1.2.1 Estudo de Sistemas Complexos

Uma das características de sistemas complexos é de serem evolutivos e abertos. A natureza da evolução de tais sistemas é marcada pela não linearidade, instabilidade, incerteza e imprevisibilidade. Segundo Silva Neto (2003), a presença de bifurcações impede o estabelecimento de relações fixas entre um estado específico e a sua estrutura, o que torna imprescindível a adoção de uma perspectiva histórica para se compreender adequadamente a evolução de sistemas vivos. Para este autor, as variáveis que caracterizam um determinado comportamento situacional de desenvolvimento não podem, sequer hipoteticamente, ser definidas sem levar em conta as transformações globais ao longo do tempo.

Para Wheatley (2006), a desordem pode ser uma forma de provocar nova ordem: a confusão, a instabilidade e o desequilíbrio tornam-se fontes para a construção de uma nova ordem, ao invés de representarem a destruição. Segundo a autora, a mudança acontece em saltos, além da capacidade de previsão, impossibilitando calcular de maneira exata o seu resultado futuro. Isto exige a superação das crenças científicas embasadas no determinismo, previsibilidade e controle.

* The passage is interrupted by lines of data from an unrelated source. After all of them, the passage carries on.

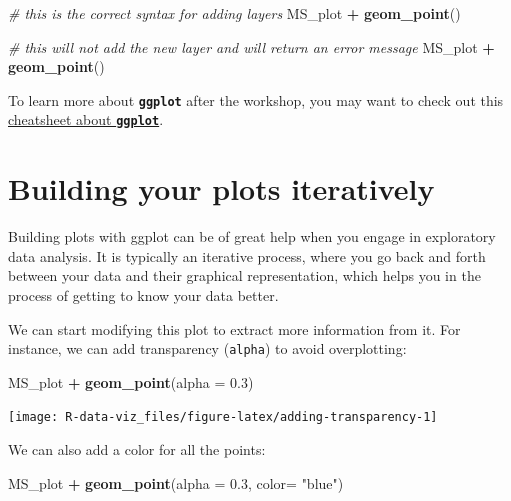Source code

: \documentclass[]{book}
\newenvironment{Shaded}{\begin{snugshade}}{\end{snugshade}}
\newcommand{\KeywordTok}[1]{\textcolor[rgb]{0.13,0.29,0.53}{\textbf{#1}}}
\newcommand{\DataTypeTok}[1]{\textcolor[rgb]{0.13,0.29,0.53}{#1}}
\newcommand{\FloatTok}[1]{\textcolor[rgb]{0.00,0.00,0.81}{#1}}
\newcommand{\StringTok}[1]{\textcolor[rgb]{0.31,0.60,0.02}{#1}}
\newcommand{\CommentTok}[1]{\textcolor[rgb]{0.56,0.35,0.01}{\textit{#1}}}
\newcommand{\OperatorTok}[1]{\textcolor[rgb]{0.81,0.36,0.00}{\textbf{#1}}}
\newcommand{\NormalTok}[1]{#1}
\theoremstyle{definition}
\theoremstyle{definition}
\theoremstyle{definition}
\theoremstyle{remark}
\begin{document}
\begin{Shaded}
\begin{Highlighting}[]
\CommentTok{# this is the correct syntax for adding layers}
\NormalTok{MS_plot }\OperatorTok{+}
\StringTok{  }\KeywordTok{geom_point}\NormalTok{()}

\CommentTok{# this will not add the new layer and will return an error message}
\NormalTok{MS_plot}
  \OperatorTok{+}\StringTok{ }\KeywordTok{geom_point}\NormalTok{()}
\end{Highlighting}
\end{Shaded}

To learn more about \textbf{\texttt{ggplot}} after the workshop, you may
want to check out this
\href{https://www.rstudio.com/wp-content/uploads/2016/11/ggplot2-cheatsheet-2.1.pdf}{cheatsheet
about \textbf{\texttt{ggplot}}}.

\section{Building your plots
iteratively}\label{building-your-plots-iteratively}

Building plots with ggplot can be of great help when you engage in
exploratory data analysis. It is typically an iterative process, where
you go back and forth between your data and their graphical
representation, which helps you in the process of getting to know your
data better.

We can start modifying this plot to extract more information from it.
For instance, we can add transparency (\texttt{alpha}) to avoid
overplotting:

\begin{Shaded}
\begin{Highlighting}[]
\NormalTok{MS_plot }\OperatorTok{+}\StringTok{ }
\StringTok{  }\KeywordTok{geom_point}\NormalTok{(}\DataTypeTok{alpha =} \FloatTok{0.3}\NormalTok{)}
\end{Highlighting}
\end{Shaded}

\texttt{[image: R-data-viz\_files/figure-latex/adding-transparency-1]}

We can also add a color for all the points:

\begin{Shaded}
\begin{Highlighting}[]
\NormalTok{MS_plot }\OperatorTok{+}\StringTok{  }
\StringTok{  }\KeywordTok{geom_point}\NormalTok{(}\DataTypeTok{alpha =} \FloatTok{0.3}\NormalTok{, }\DataTypeTok{color=} \StringTok{"blue"}\NormalTok{)}
\end{Highlighting}
\end{Shaded}
\end{document}
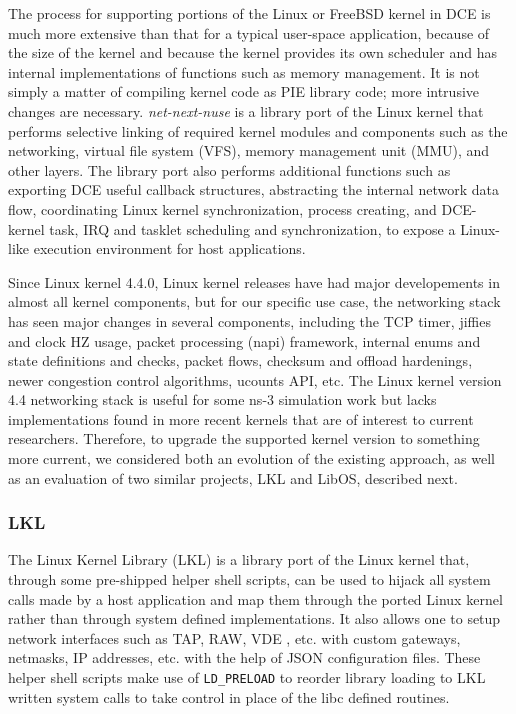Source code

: \documentclass{sig-alternate}
\begin{document}
The process for supporting portions of the Linux or FreeBSD kernel in DCE is
much more extensive than that for a typical user-space application, because of
the size of the kernel and because the kernel provides its own scheduler and has internal implementations of functions such as memory management.  It is not
simply a matter of compiling kernel code as PIE library code; more intrusive
changes are necessary. 
\textit{net-next-nuse} is a library 
port of the Linux kernel that performs selective linking of required kernel modules and components such as the networking, virtual file system (VFS), memory management unit (MMU), and other layers.  The library port also performs additional functions such as
exporting DCE useful callback structures, abstracting the internal network data flow, coordinating Linux kernel synchronization, 
process creating, and DCE-kernel task, IRQ and tasklet scheduling and synchronization, to expose a Linux-like execution environment for host applications. 

Since Linux kernel 4.4.0, Linux kernel releases have had major developements in almost all kernel components, but for our specific use case,
the networking stack has seen major changes in several components, including the TCP timer, jiffies and clock HZ usage, packet processing (napi) framework, internal enums and state definitions and checks, packet flows, checksum and
offload hardenings, newer congestion control algorithms, ucounts API, etc. 
The Linux kernel version 4.4 networking stack is useful for some ns-3 simulation work but lacks implementations found in more recent kernels that are of interest to current researchers.  Therefore, to upgrade the supported kernel version to something more current, we considered both an evolution of the existing approach, as well as an evaluation of two similar projects, LKL and LibOS, described next. 

\subsubsection{LKL}
The Linux Kernel Library (LKL) is a library port of the Linux kernel that, through some pre-shipped helper shell scripts, can be used to hijack
all system calls made by a host application and map them through the ported Linux kernel rather than through system defined implementations. It also allows one 
to setup network interfaces such as TAP, RAW, VDE , etc. with custom gateways, netmasks, IP addresses, etc. with the help of JSON configuration files. These helper
shell scripts make use of \texttt{LD\_PRELOAD} to reorder library loading to LKL written system calls to take control in place of the libc defined routines.
 
\end{document}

A mudança gera turbulências provocadas por processos naturais e/ou por intervenções humanas, nos fazem questionar as interferências e os resultados esperados. Exige trabalhar com a totalidade e não apenas as partes. Wheatley (2006) enfatiza que nenhuma situação pode ser compreendida isoladamente, a partir de suas partes constituintes. A compreensão mais ampla dos sistemas complexos, como os que envolvem os produtores de leite na região Fronteira Noroeste do Rio Grande do Sul, deve privilegiar a sua totalidade.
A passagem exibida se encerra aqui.